An identical copy of all records below is to be written out.

Top of Data shown

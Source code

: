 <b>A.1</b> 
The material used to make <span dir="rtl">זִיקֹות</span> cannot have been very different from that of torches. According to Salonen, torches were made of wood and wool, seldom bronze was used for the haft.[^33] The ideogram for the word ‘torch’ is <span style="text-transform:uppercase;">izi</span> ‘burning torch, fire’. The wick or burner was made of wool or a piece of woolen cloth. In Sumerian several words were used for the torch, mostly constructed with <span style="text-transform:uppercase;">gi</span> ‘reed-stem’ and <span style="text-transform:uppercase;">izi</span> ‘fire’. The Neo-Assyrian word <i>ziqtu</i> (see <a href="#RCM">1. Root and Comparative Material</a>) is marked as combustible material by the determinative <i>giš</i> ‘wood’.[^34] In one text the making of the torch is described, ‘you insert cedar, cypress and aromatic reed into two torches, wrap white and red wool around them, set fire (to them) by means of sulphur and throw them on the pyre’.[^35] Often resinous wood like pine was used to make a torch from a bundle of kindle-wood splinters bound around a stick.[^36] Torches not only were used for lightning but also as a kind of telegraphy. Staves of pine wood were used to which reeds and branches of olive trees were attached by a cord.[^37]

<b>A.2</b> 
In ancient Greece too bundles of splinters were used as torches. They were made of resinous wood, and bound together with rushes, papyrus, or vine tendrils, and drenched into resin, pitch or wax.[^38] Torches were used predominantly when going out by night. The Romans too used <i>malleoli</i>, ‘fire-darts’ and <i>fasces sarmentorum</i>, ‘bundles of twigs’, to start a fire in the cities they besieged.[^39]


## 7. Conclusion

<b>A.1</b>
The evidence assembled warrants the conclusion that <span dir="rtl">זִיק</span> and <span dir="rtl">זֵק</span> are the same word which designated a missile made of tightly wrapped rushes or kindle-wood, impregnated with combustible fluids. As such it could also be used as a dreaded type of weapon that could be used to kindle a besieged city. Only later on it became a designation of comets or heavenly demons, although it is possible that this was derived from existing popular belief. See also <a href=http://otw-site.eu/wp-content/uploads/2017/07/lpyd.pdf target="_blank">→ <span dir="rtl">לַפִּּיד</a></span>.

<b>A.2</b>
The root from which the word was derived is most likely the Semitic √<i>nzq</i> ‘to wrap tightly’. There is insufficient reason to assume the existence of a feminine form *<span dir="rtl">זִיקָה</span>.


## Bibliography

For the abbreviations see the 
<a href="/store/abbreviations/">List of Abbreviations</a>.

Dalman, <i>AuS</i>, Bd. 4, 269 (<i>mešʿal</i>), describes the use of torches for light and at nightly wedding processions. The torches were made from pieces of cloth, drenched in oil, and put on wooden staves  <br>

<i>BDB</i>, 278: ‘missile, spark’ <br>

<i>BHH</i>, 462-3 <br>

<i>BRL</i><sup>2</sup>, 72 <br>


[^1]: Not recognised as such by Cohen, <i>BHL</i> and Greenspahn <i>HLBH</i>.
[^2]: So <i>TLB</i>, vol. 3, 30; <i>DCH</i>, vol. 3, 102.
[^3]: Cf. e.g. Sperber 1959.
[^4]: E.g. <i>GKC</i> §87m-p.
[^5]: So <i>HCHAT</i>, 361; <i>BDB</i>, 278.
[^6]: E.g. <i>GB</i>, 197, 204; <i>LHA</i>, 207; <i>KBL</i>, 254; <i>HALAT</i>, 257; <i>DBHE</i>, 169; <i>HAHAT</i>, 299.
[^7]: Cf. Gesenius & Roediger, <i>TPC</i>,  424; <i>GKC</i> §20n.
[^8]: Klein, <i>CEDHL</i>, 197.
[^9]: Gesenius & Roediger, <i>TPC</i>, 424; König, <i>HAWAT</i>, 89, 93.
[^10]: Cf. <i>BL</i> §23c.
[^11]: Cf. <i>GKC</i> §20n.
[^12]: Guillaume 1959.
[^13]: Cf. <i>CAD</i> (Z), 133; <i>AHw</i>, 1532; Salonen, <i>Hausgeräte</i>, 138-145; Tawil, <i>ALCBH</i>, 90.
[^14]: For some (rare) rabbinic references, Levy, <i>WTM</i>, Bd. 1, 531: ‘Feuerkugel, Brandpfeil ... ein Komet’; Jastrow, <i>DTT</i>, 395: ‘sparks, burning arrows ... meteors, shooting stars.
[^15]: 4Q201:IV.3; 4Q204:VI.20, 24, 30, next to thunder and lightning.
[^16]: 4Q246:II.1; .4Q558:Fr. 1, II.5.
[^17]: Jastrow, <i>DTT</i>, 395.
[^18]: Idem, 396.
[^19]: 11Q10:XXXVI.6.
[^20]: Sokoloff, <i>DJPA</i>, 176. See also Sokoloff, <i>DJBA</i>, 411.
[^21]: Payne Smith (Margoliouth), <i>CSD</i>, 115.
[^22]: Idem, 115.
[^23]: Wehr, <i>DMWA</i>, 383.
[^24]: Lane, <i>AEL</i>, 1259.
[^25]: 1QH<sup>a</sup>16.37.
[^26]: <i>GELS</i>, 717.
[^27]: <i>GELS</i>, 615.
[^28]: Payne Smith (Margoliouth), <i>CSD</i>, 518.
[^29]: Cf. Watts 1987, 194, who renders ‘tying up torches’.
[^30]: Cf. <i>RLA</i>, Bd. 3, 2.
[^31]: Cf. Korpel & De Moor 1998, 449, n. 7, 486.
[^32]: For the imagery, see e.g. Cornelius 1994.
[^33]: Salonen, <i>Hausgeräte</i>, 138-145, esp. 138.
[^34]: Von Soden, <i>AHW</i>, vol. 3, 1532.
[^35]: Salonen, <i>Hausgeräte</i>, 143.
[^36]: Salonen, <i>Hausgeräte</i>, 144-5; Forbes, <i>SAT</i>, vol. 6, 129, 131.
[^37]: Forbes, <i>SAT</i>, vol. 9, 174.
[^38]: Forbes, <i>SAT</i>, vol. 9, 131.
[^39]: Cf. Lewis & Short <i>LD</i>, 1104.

Bottom of Data shown

■ **Response box**
Source code

: <b>A.1</b> 
The material used to make <span dir="rtl">זִיקֹות</span> cannot have been very different from that of torches. According to Salonen, torches were made of wood and wool, seldom bronze was used for the haft.[^33] The ideogram for the word ‘torch’ is <span style="text-transform:uppercase;">izi</span> ‘burning torch, fire’. The wick or burner was made of wool or a piece of woolen cloth. In Sumerian several words were used for the torch, mostly constructed with <span style="text-transform:uppercase;">gi</span> ‘reed-stem’ and <span style="text-transform:uppercase;">izi</span> ‘fire’. The Neo-Assyrian word <i>ziqtu</i> (see <a href="#RCM">1. Root and Comparative Material</a>) is marked as combustible material by the determinative <i>giš</i> ‘wood’.[^34] In one text the making of the torch is described, ‘you insert cedar, cypress and aromatic reed into two torches, wrap white and red wool around them, set fire (to them) by means of sulphur and throw them on the pyre’.[^35] Often resinous wood like pine was used to make a torch from a bundle of kindle-wood splinters bound around a stick.[^36] Torches not only were used for lightning but also as a kind of telegraphy. Staves of pine wood were used to which reeds and branches of olive trees were attached by a cord.[^37]

<b>A.2</b> 
In ancient Greece too bundles of splinters were used as torches. They were made of resinous wood, and bound together with rushes, papyrus, or vine tendrils, and drenched into resin, pitch or wax.[^38] Torches were used predominantly when going out by night. The Romans too used <i>malleoli</i>, ‘fire-darts’ and <i>fasces sarmentorum</i>, ‘bundles of twigs’, to start a fire in the cities they besieged.[^39]


## 7. Conclusion

<b>A.1</b>
The evidence assembled warrants the conclusion that <span dir="rtl">זִיק</span> and <span dir="rtl">זֵק</span> are the same word which designated a missile made of tightly wrapped rushes or kindle-wood, impregnated with combustible fluids. As such it could also be used as a dreaded type of weapon that could be used to kindle a besieged city. Only later on it became a designation of comets or heavenly demons, although it is possible that this was derived from existing popular belief. See also <a href=http://otw-site.eu/wp-content/uploads/2017/07/lpyd.pdf target="_blank">→ <span dir="rtl">לַפִּּיד</a></span>.

<b>A.2</b>
The root from which the word was derived is most likely the Semitic √<i>nzq</i> ‘to wrap tightly’. There is insufficient reason to assume the existence of a feminine form *<span dir="rtl">זִיקָה</span>.


## Bibliography

For the abbreviations see the 
<a href="/store/abbreviations/">List of Abbreviations</a>.

Dalman, <i>AuS</i>, Bd. 4, 269 (<i>mešʿal</i>), describes the use of torches for light and at nightly wedding processions. The torches were made from pieces of cloth, drenched in oil, and put on wooden staves  <br>

<i>BDB</i>, 278: ‘missile, spark’ <br>

<i>BHH</i>, 462-3 <br>

<i>BRL</i><sup>2</sup>, 72 <br>


[^1]: Not recognised as such by Cohen, <i>BHL</i> and Greenspahn <i>HLBH</i>.
[^2]: So <i>TLB</i>, vol. 3, 30; <i>DCH</i>, vol. 3, 102.
[^3]: Cf. e.g. Sperber 1959.
[^4]: E.g. <i>GKC</i> §87m-p.
[^5]: So <i>HCHAT</i>, 361; <i>BDB</i>, 278.
[^6]: E.g. <i>GB</i>, 197, 204; <i>LHA</i>, 207; <i>KBL</i>, 254; <i>HALAT</i>, 257; <i>DBHE</i>, 169; <i>HAHAT</i>, 299.
[^7]: Cf. Gesenius & Roediger, <i>TPC</i>,  424; <i>GKC</i> §20n.
[^8]: Klein, <i>CEDHL</i>, 197.
[^9]: Gesenius & Roediger, <i>TPC</i>, 424; König, <i>HAWAT</i>, 89, 93.
[^10]: Cf. <i>BL</i> §23c.
[^11]: Cf. <i>GKC</i> §20n.
[^12]: Guillaume 1959.
[^13]: Cf. <i>CAD</i> (Z), 133; <i>AHw</i>, 1532; Salonen, <i>Hausgeräte</i>, 138-145; Tawil, <i>ALCBH</i>, 90.
[^14]: For some (rare) rabbinic references, Levy, <i>WTM</i>, Bd. 1, 531: ‘Feuerkugel, Brandpfeil ... ein Komet’; Jastrow, <i>DTT</i>, 395: ‘sparks, burning arrows ... meteors, shooting stars.
[^15]: 4Q201:IV.3; 4Q204:VI.20, 24, 30, next to thunder and lightning.
[^16]: 4Q246:II.1; .4Q558:Fr. 1, II.5.
[^17]: Jastrow, <i>DTT</i>, 395.
[^18]: Idem, 396.
[^19]: 11Q10:XXXVI.6.
[^20]: Sokoloff, <i>DJPA</i>, 176. See also Sokoloff, <i>DJBA</i>, 411.
[^21]: Payne Smith (Margoliouth), <i>CSD</i>, 115.
[^22]: Idem, 115.
[^23]: Wehr, <i>DMWA</i>, 383.
[^24]: Lane, <i>AEL</i>, 1259.
[^25]: 1QH<sup>a</sup>16.37.
[^26]: <i>GELS</i>, 717.
[^27]: <i>GELS</i>, 615.
[^28]: Payne Smith (Margoliouth), <i>CSD</i>, 518.
[^29]: Cf. Watts 1987, 194, who renders ‘tying up torches’.
[^30]: Cf. <i>RLA</i>, Bd. 3, 2.
[^31]: Cf. Korpel & De Moor 1998, 449, n. 7, 486.
[^32]: For the imagery, see e.g. Cornelius 1994.
[^33]: Salonen, <i>Hausgeräte</i>, 138-145, esp. 138.
[^34]: Von Soden, <i>AHW</i>, vol. 3, 1532.
[^35]: Salonen, <i>Hausgeräte</i>, 143.
[^36]: Salonen, <i>Hausgeräte</i>, 144-5; Forbes, <i>SAT</i>, vol. 6, 129, 131.
[^37]: Forbes, <i>SAT</i>, vol. 9, 174.
[^38]: Forbes, <i>SAT</i>, vol. 9, 131.
[^39]: Cf. Lewis & Short <i>LD</i>, 1104.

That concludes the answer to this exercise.